Using infrastructure as code with IRM provides several key benefits:

  • Consistency: Reduce manual errors and enforce standardized configurations.
  • Version control: Track changes, manage rollbacks, and collaborate effectively.
  • Scalability: Deploy and manage configurations across multiple teams and environments.
  • Automation: Simplify updates and minimize manual intervention.
  • Compliance: Maintain audit trails and enforce security policies through code.

Before you begin

Ensure you have the following:

  • Access to your organization’s Grafana Cloud account.
  • Appropriate permissions to create and manage IRM resources.
  • A Grafana Cloud service account token or OnCall API key with the necessary permissions.
  • Terraform installed on your system (if using Terraform).

Supported tools

IRM supports the following infrastructure as code approaches:

  • Terraform: Use the Grafana Terraform provider to manage on-call schedules, escalation chains, integrations, routes, and more.
  • OnCall API: Build custom workflows and programmatically control your incident response setup. For API reference, refer to OnCall API.

Understand IRM resource management limitations

Not all IRM resources support full IaC management. Understanding these boundaries helps you plan your automation strategy.

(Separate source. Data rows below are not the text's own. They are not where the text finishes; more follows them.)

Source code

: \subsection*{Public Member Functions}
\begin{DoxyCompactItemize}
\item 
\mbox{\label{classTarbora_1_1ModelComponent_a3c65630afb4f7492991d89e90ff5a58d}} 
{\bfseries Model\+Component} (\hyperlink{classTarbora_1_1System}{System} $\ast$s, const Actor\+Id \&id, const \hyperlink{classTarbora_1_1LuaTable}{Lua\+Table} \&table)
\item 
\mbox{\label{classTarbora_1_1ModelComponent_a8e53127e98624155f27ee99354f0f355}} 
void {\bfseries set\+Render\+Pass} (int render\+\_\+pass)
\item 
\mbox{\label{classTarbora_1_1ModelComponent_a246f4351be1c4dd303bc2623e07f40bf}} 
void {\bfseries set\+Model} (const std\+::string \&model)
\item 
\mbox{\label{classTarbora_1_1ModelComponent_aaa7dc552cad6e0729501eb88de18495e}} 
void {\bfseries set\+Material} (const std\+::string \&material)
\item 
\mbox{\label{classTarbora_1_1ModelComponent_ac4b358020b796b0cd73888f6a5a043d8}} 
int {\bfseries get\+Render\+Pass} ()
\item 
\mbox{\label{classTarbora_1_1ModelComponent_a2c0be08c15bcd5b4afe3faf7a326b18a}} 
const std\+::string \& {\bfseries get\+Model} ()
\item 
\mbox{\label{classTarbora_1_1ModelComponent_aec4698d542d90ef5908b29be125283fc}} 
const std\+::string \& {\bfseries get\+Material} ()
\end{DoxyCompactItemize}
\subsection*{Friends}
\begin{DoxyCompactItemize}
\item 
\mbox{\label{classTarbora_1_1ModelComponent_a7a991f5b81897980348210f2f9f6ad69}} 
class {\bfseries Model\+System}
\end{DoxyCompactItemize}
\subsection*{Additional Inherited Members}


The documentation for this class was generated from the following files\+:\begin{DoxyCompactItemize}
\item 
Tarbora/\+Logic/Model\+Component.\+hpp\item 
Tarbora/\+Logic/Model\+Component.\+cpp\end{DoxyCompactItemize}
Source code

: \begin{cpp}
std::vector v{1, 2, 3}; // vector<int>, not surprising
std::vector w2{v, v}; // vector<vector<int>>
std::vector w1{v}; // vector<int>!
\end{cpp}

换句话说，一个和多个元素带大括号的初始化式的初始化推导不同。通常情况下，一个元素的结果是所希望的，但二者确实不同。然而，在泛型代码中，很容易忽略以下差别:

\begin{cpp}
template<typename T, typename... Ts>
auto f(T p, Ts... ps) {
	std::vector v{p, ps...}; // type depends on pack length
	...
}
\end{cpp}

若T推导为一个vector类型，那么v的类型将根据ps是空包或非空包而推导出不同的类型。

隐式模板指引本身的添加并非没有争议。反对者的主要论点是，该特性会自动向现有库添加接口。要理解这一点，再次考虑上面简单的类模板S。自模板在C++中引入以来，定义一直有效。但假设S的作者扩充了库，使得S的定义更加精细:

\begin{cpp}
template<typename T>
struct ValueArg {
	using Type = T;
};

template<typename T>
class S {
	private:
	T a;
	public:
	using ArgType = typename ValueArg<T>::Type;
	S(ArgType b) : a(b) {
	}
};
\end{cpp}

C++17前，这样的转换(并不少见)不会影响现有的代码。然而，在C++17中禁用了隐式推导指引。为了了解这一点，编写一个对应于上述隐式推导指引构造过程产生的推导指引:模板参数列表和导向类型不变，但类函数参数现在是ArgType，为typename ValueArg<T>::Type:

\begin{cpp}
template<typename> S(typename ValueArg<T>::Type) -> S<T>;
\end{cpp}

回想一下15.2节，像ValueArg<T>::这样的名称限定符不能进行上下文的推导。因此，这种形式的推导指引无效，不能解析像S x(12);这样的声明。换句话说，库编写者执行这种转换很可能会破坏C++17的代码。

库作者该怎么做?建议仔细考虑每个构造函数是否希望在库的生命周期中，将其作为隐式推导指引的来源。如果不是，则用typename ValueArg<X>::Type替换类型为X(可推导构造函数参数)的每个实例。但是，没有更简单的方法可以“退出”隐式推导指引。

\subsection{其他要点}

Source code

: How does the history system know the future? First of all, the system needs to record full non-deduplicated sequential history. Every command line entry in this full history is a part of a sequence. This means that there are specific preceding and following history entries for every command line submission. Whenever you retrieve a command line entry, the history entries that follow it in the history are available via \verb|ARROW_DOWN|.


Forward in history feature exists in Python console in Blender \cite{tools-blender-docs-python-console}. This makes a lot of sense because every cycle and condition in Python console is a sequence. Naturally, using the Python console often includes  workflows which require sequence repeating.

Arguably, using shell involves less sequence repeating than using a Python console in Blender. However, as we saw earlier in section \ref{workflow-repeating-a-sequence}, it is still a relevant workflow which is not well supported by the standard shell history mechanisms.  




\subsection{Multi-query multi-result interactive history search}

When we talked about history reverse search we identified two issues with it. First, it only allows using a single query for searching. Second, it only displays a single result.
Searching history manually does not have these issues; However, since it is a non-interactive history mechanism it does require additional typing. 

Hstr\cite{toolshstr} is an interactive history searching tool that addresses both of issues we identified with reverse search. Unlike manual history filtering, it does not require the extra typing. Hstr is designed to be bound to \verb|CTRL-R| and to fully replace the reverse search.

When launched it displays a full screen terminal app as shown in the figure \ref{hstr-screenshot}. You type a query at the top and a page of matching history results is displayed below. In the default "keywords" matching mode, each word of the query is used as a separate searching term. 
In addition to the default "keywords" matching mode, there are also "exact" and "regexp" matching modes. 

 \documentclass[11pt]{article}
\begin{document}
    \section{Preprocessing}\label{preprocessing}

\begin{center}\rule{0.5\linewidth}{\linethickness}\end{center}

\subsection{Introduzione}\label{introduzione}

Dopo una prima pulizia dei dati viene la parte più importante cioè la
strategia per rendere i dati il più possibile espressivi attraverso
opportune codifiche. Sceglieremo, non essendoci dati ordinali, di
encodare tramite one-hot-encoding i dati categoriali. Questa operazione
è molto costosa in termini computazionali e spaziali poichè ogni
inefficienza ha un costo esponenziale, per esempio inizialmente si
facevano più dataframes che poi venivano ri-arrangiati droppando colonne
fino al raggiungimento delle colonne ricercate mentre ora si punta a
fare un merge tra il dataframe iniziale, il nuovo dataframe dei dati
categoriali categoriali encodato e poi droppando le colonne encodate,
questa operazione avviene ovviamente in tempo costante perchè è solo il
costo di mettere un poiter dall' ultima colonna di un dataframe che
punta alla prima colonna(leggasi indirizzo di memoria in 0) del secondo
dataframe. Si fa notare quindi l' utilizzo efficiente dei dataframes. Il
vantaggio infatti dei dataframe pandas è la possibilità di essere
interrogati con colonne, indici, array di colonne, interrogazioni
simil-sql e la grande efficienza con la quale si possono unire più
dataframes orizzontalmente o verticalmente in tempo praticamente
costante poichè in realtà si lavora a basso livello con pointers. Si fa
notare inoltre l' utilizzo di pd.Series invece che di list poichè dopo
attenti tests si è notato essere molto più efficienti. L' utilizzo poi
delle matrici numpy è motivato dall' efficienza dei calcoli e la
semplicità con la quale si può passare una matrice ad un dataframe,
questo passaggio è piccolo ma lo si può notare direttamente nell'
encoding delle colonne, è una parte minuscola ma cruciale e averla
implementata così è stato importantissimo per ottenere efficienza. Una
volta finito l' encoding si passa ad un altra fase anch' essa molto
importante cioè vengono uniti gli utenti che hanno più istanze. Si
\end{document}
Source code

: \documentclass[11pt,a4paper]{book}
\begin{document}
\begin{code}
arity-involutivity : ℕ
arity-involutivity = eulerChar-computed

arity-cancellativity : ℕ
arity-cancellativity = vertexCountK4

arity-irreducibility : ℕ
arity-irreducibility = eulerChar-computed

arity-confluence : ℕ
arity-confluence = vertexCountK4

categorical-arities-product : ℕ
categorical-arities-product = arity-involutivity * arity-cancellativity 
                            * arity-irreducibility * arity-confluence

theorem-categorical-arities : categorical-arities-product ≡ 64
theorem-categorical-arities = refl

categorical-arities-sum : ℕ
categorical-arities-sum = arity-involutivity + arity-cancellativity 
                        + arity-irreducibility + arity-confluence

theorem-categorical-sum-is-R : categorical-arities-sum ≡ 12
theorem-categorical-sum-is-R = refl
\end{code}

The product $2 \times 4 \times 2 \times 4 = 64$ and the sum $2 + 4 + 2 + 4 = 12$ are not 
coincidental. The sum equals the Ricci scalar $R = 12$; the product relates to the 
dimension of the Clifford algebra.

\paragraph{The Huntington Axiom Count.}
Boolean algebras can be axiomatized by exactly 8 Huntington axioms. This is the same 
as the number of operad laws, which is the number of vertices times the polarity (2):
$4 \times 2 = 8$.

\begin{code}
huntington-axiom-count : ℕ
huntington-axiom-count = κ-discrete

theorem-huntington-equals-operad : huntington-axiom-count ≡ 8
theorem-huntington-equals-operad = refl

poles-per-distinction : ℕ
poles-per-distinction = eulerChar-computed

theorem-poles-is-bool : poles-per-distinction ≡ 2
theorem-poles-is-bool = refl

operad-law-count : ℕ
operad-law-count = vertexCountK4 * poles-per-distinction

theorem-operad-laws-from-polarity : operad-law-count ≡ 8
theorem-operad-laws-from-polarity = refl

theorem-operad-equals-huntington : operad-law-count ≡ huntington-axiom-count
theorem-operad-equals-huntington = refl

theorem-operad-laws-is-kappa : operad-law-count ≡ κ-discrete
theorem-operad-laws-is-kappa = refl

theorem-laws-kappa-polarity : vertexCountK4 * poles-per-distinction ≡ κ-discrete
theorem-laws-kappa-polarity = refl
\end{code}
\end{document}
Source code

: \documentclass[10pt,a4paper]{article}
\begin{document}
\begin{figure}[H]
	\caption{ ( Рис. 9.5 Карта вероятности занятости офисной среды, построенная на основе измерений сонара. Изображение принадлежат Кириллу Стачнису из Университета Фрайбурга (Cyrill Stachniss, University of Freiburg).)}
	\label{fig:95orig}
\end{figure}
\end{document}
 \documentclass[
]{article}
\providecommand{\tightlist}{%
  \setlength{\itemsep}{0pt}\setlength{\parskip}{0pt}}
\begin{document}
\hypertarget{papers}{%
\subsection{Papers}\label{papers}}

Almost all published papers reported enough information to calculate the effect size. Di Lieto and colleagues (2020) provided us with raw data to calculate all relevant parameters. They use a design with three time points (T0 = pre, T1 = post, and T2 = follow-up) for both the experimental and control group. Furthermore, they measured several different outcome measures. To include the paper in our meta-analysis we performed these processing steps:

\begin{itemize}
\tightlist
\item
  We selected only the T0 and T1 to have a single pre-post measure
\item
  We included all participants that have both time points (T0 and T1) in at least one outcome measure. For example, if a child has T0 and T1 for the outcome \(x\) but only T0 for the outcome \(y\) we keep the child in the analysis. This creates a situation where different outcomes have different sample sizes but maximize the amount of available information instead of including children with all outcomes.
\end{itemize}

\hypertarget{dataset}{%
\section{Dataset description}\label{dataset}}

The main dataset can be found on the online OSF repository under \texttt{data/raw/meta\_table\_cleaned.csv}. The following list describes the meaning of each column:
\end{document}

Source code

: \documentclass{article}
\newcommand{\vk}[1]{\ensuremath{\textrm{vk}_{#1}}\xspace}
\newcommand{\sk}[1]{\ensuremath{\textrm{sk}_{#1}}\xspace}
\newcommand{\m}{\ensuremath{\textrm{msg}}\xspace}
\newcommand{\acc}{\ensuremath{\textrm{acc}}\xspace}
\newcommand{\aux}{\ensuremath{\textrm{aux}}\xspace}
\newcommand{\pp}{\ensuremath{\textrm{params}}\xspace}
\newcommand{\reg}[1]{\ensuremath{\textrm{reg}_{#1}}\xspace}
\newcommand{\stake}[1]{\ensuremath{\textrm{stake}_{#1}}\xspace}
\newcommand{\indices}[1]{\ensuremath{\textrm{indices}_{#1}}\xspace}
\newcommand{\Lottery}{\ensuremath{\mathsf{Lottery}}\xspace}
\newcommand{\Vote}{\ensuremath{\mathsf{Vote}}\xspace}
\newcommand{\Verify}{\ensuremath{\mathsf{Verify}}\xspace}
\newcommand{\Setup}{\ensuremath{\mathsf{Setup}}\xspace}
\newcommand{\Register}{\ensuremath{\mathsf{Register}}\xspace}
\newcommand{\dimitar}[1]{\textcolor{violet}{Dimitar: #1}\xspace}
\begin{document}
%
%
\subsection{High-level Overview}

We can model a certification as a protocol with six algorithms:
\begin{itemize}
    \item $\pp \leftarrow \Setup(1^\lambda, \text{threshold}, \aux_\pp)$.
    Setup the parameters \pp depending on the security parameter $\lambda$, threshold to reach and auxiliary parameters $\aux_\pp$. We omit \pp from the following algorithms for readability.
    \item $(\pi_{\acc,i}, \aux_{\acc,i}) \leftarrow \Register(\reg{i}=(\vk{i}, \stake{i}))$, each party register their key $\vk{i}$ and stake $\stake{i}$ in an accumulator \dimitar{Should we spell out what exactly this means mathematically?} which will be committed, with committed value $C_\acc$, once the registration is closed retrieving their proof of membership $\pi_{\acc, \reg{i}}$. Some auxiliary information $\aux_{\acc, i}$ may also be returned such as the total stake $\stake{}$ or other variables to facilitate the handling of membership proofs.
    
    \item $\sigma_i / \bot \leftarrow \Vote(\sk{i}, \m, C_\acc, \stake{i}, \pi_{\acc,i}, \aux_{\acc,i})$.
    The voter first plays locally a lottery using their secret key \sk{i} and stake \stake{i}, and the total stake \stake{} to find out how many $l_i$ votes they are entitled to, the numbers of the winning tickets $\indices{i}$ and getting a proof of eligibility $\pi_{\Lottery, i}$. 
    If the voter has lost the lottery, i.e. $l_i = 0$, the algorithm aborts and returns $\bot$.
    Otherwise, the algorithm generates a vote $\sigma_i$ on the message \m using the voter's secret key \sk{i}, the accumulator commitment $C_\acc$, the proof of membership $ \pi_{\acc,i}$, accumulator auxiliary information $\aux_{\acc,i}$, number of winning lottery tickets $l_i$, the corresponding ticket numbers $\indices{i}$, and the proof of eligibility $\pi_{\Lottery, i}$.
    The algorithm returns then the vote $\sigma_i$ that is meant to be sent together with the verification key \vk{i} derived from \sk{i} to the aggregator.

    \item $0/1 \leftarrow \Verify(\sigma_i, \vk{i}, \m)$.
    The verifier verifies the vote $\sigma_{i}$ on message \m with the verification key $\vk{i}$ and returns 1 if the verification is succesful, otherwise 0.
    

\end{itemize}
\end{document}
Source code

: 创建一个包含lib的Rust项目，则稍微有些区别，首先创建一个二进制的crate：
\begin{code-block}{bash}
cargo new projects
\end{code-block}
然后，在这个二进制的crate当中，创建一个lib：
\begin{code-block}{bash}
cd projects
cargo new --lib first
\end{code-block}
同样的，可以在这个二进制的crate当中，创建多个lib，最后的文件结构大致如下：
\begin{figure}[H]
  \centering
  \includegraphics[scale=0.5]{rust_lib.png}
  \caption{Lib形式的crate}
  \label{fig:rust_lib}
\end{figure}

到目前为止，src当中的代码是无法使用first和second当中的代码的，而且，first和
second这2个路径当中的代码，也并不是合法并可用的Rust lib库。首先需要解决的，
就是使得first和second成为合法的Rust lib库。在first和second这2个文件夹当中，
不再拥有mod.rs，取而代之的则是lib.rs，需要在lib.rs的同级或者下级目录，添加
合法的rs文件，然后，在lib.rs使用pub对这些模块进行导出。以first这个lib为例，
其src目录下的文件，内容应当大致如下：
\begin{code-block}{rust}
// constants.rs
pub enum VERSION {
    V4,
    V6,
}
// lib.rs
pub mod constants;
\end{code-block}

Fully manageable via API and Terraform:

  • Integrations (including direct paging)
  • Escalation chains and escalation policies
  • Routes
  • On-call schedules and shifts
  • Shift swaps
  • Outgoing webhooks
  • Personal notification rules
  • Resolution notes

Read-only via API (provisioned through Grafana):

  • Users: Synced from your Grafana instance. Listing users with a Terraform user-agent triggers a sync.
  • Teams: Synced from Grafana teams. You can reference teams by ID, but you can’t create or modify them through the OnCall API.
  • Organizations: Read-only.

Not available via the OnCall API:

  • Incident management resources: Managed through the separate Incident API.
  • ChatOps configurations (Slack, Microsoft Teams, Telegram): Managed through the IRM UI.
  • Admin organization settings: Managed through the IRM UI.

Note

IRM uses its own internal user IDs, which are different from Grafana user IDs. When you manage IRM resources with Terraform, you must map Grafana users to their corresponding IRM user IDs. For an example, refer to the Map user IDs section.

Set up the Terraform provider

To authenticate Terraform requests, you can use either a Grafana Cloud service account token (recommended) or a legacy OnCall API key.

Create an API token

  1. In your Grafana Cloud instance, go to Alerts & IRM > IRM.
  2. Go to Settings and select Admin & API.
  3. In the API Tokens section, click Create New Token.
  4. Provide a name and select appropriate permissions.
  5. Save the token securely. You can’t view it again after creation.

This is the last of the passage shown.